Kim Dong-Hyun, Kown Jung-Hun, Koo Hyung-Bon, Lee Jae-Hoon
Department of Otolaryngology-Head and Neck Surgery, School of Medicine, Wonkwang University, Iksan, Republic of Korea.
J Rhinol. 2022 Mar;29(1):32-37. doi: 10.18787/jr.2021.00392. Epub 2022 Mar 28.
The purpose of this study was to classify radiological findings of patients diagnosed with maxillary sinus fungus ball and to analyze the differences in surgical approach methods and postoperative results.
As a retrospective study, we reviewed the medical records of 221 patients (unilateral in 216: bilateral in 5).
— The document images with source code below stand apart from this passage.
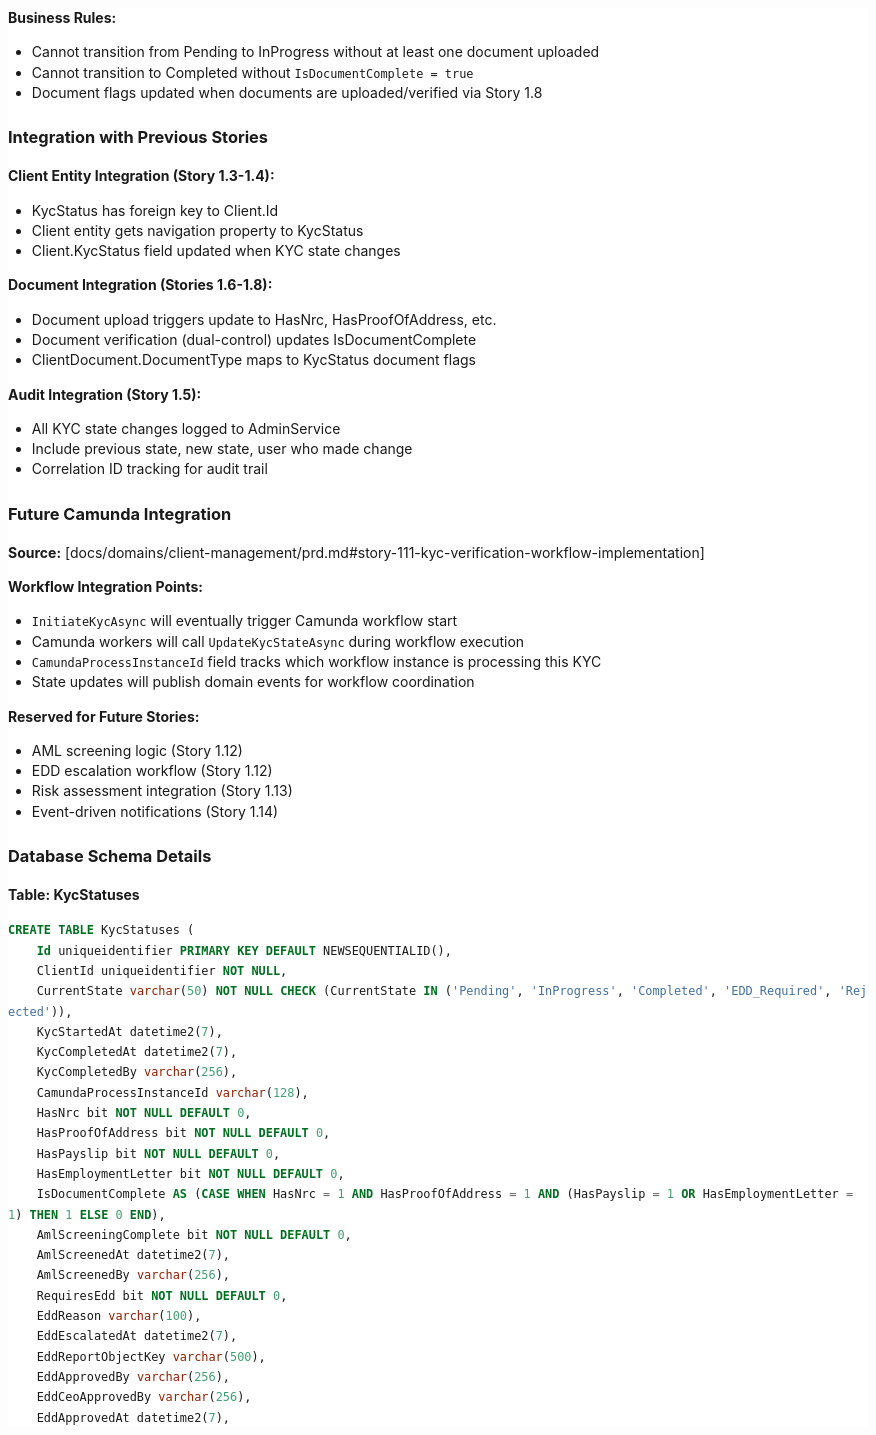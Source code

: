 **Business Rules:**
- Cannot transition from Pending to InProgress without at least one document uploaded
- Cannot transition to Completed without `IsDocumentComplete = true`
- Document flags updated when documents are uploaded/verified via Story 1.8

### Integration with Previous Stories
**Client Entity Integration (Story 1.3-1.4):**
- KycStatus has foreign key to Client.Id
- Client entity gets navigation property to KycStatus
- Client.KycStatus field updated when KYC state changes

**Document Integration (Stories 1.6-1.8):**
- Document upload triggers update to HasNrc, HasProofOfAddress, etc.
- Document verification (dual-control) updates IsDocumentComplete
- ClientDocument.DocumentType maps to KycStatus document flags

**Audit Integration (Story 1.5):**
- All KYC state changes logged to AdminService
- Include previous state, new state, user who made change
- Correlation ID tracking for audit trail

### Future Camunda Integration
**Source:** [docs/domains/client-management/prd.md#story-111-kyc-verification-workflow-implementation]

**Workflow Integration Points:**
- `InitiateKycAsync` will eventually trigger Camunda workflow start
- Camunda workers will call `UpdateKycStateAsync` during workflow execution
- `CamundaProcessInstanceId` field tracks which workflow instance is processing this KYC
- State updates will publish domain events for workflow coordination

**Reserved for Future Stories:**
- AML screening logic (Story 1.12)
- EDD escalation workflow (Story 1.12) 
- Risk assessment integration (Story 1.13)
- Event-driven notifications (Story 1.14)

### Database Schema Details
**Table: KycStatuses**
```sql
CREATE TABLE KycStatuses (
    Id uniqueidentifier PRIMARY KEY DEFAULT NEWSEQUENTIALID(),
    ClientId uniqueidentifier NOT NULL,
    CurrentState varchar(50) NOT NULL CHECK (CurrentState IN ('Pending', 'InProgress', 'Completed', 'EDD_Required', 'Rejected')),
    KycStartedAt datetime2(7),
    KycCompletedAt datetime2(7), 
    KycCompletedBy varchar(256),
    CamundaProcessInstanceId varchar(128),
    HasNrc bit NOT NULL DEFAULT 0,
    HasProofOfAddress bit NOT NULL DEFAULT 0,
    HasPayslip bit NOT NULL DEFAULT 0,
    HasEmploymentLetter bit NOT NULL DEFAULT 0,
    IsDocumentComplete AS (CASE WHEN HasNrc = 1 AND HasProofOfAddress = 1 AND (HasPayslip = 1 OR HasEmploymentLetter = 1) THEN 1 ELSE 0 END),
    AmlScreeningComplete bit NOT NULL DEFAULT 0,
    AmlScreenedAt datetime2(7),
    AmlScreenedBy varchar(256),
    RequiresEdd bit NOT NULL DEFAULT 0,
    EddReason varchar(100),
    EddEscalatedAt datetime2(7),
    EddReportObjectKey varchar(500),
    EddApprovedBy varchar(256),
    EddCeoApprovedBy varchar(256), 
    EddApprovedAt datetime2(7),
```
On computed tomography (CT), 49% of the lesions had an irregular surface or a protruding part. There was a significant difference in surgical approach according to pneumatization of the maxillary sinus when middle meatal antrostomy (MMA) was performed alone or combined with MMA and inferior meatal antrostomy (IMA) (p=0.042). Extension of a maxillary sinus lesion caused by fungus ball was not associated with stenosis of the MMA (p=0.328).
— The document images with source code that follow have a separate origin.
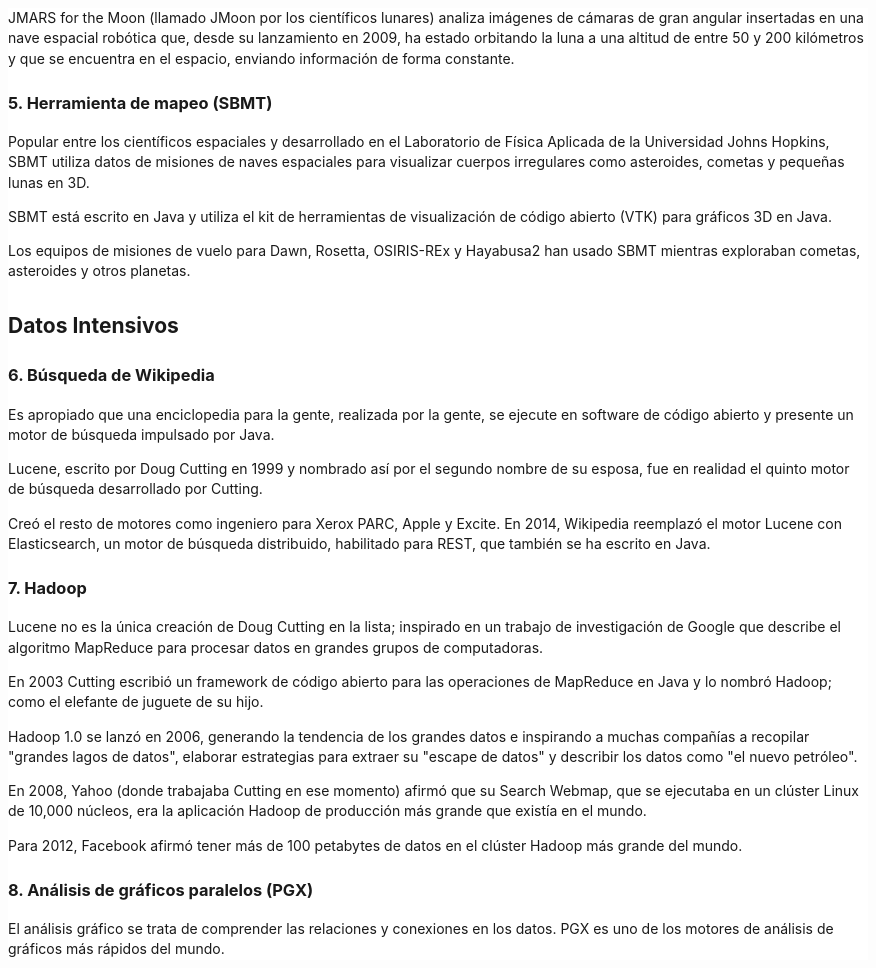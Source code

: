 JMARS for the Moon (llamado JMoon por los científicos lunares) analiza imágenes de cámaras de gran angular insertadas en una nave espacial robótica que, desde su lanzamiento en 2009, ha estado orbitando la luna a una altitud de entre 50 y 200 kilómetros y que se encuentra en el espacio, enviando información de forma constante.

### 5. **Herramienta de mapeo (SBMT)**

Popular entre los científicos espaciales y desarrollado en el Laboratorio de Física Aplicada de la Universidad Johns Hopkins, SBMT utiliza datos de misiones de naves espaciales para visualizar cuerpos irregulares como asteroides, cometas y pequeñas lunas en 3D.

SBMT está escrito en Java y utiliza el kit de herramientas de visualización de código abierto (VTK) para gráficos 3D en Java.

Los equipos de misiones de vuelo para Dawn, Rosetta, OSIRIS-REx y Hayabusa2 han usado SBMT mientras exploraban cometas, asteroides y otros planetas.

## **Datos Intensivos**

### 6. **Búsqueda de Wikipedia**

Es apropiado que una enciclopedia para la gente, realizada por la gente, se ejecute en software de código abierto y presente un motor de búsqueda impulsado por Java.

Lucene, escrito por Doug Cutting en 1999 y nombrado así por el segundo nombre de su esposa, fue en realidad el quinto motor de búsqueda desarrollado por Cutting.

Creó el resto de motores como ingeniero para Xerox PARC, Apple y Excite. En 2014, Wikipedia reemplazó el motor Lucene con Elasticsearch, un motor de búsqueda distribuido, habilitado para REST, que también se ha escrito en Java.

### 7. **Hadoop**

Lucene no es la única creación de Doug Cutting en la lista; inspirado en un trabajo de investigación de Google que describe el algoritmo MapReduce para procesar datos en grandes grupos de computadoras.

En 2003 Cutting escribió un framework de código abierto para las operaciones de MapReduce en Java y lo nombró Hadoop; como el elefante de juguete de su hijo.

Hadoop 1.0 se lanzó en 2006, generando la tendencia de los grandes datos e inspirando a muchas compañías a recopilar "grandes lagos de datos", elaborar estrategias para extraer su "escape de datos" y describir los datos como "el nuevo petróleo".

En 2008, Yahoo (donde trabajaba Cutting en ese momento) afirmó que su Search Webmap, que se ejecutaba en un clúster Linux de 10,000 núcleos, era la aplicación Hadoop de producción más grande que existía en el mundo.

Para 2012, Facebook afirmó tener más de 100 petabytes de datos en el clúster Hadoop más grande del mundo.

### 8. **Análisis de gráficos paralelos (PGX)**

El análisis gráfico se trata de comprender las relaciones y conexiones en los datos. PGX es uno de los motores de análisis de gráficos más rápidos del mundo.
Diagnosis of maxillary sinus fungus on CT was associated with irregular lesion surface or a protruding calcification. In patients with fungus ball of the maxillary sinus, the more severe is the maxillary sinus pneumatization, the larger is the extent of IMA needed.
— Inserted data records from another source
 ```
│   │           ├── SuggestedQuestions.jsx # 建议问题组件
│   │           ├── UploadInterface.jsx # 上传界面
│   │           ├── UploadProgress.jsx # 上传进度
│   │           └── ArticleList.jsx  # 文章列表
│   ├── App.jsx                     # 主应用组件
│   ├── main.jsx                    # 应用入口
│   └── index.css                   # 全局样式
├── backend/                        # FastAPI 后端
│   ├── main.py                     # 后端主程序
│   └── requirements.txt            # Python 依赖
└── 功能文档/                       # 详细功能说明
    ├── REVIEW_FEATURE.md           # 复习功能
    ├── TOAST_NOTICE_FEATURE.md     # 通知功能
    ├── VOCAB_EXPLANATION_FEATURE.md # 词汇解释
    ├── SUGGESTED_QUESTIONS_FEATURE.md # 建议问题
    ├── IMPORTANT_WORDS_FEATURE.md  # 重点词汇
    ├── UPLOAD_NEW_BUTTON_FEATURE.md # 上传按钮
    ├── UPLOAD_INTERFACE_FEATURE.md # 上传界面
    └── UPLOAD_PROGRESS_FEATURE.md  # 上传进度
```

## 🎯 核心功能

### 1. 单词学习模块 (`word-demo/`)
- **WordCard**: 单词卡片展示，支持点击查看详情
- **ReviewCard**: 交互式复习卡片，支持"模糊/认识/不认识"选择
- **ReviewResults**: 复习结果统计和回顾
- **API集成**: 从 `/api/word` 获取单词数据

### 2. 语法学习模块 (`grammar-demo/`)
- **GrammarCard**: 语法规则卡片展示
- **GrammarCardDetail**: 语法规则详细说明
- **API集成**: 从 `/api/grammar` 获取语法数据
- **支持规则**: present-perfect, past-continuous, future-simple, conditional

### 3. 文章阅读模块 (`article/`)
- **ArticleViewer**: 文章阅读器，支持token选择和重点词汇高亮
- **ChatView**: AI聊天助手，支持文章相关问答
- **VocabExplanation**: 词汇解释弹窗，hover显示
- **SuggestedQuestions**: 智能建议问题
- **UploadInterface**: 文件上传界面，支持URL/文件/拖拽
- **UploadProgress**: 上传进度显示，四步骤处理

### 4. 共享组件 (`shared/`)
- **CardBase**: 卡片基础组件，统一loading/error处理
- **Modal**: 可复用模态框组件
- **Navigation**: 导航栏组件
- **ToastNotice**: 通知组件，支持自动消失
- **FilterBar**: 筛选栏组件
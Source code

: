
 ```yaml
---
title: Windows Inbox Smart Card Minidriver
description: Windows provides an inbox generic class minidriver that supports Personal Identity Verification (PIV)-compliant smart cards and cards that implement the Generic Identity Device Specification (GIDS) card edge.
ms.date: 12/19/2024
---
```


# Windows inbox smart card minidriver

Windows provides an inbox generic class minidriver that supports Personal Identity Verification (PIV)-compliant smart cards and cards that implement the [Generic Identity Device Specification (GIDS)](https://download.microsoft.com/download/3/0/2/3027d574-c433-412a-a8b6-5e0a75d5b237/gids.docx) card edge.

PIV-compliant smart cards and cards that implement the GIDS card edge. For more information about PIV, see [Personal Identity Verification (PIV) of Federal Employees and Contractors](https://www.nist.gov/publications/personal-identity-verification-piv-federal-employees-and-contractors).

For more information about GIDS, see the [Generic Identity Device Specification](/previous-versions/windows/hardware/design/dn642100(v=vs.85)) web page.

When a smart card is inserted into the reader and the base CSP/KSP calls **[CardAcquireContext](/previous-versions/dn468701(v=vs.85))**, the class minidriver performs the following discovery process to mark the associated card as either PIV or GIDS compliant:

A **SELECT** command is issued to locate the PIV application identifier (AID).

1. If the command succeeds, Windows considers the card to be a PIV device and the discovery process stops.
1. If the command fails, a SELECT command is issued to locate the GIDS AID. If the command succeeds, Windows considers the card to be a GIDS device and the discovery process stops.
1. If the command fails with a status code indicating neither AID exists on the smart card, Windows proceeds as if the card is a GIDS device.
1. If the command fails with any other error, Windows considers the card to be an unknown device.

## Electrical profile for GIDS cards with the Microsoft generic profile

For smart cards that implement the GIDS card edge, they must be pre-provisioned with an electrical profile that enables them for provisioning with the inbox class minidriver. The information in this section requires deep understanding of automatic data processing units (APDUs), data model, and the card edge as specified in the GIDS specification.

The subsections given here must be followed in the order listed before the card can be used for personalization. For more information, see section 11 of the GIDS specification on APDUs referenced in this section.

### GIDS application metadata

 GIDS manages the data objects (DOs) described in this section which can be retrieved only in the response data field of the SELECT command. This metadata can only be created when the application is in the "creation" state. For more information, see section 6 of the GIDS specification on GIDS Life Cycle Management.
本研究旨在对上颌窦真菌球患者的影像学表现进行分类,并分析手术入路方法及术后结果的差异。
作为一项回顾性研究,我们回顾了221例患者的病历(216例为单侧,5例为双侧)。
在计算机断层扫描(CT)上,49%的病变表面不规则或有突出部分。单独进行中鼻道上颌窦造口术(MMA)或联合MMA与下鼻道上颌窦造口术(IMA)时,根据上颌窦气化情况,手术入路存在显著差异(p = 0.042)。真菌球导致的上颌窦病变扩展与MMA狭窄无关(p = 0.328)。
CT上诊断上颌窦真菌与病变表面不规则或突出钙化有关。在上颌窦真菌球患者中,上颌窦气化越严重,所需IMA范围越大。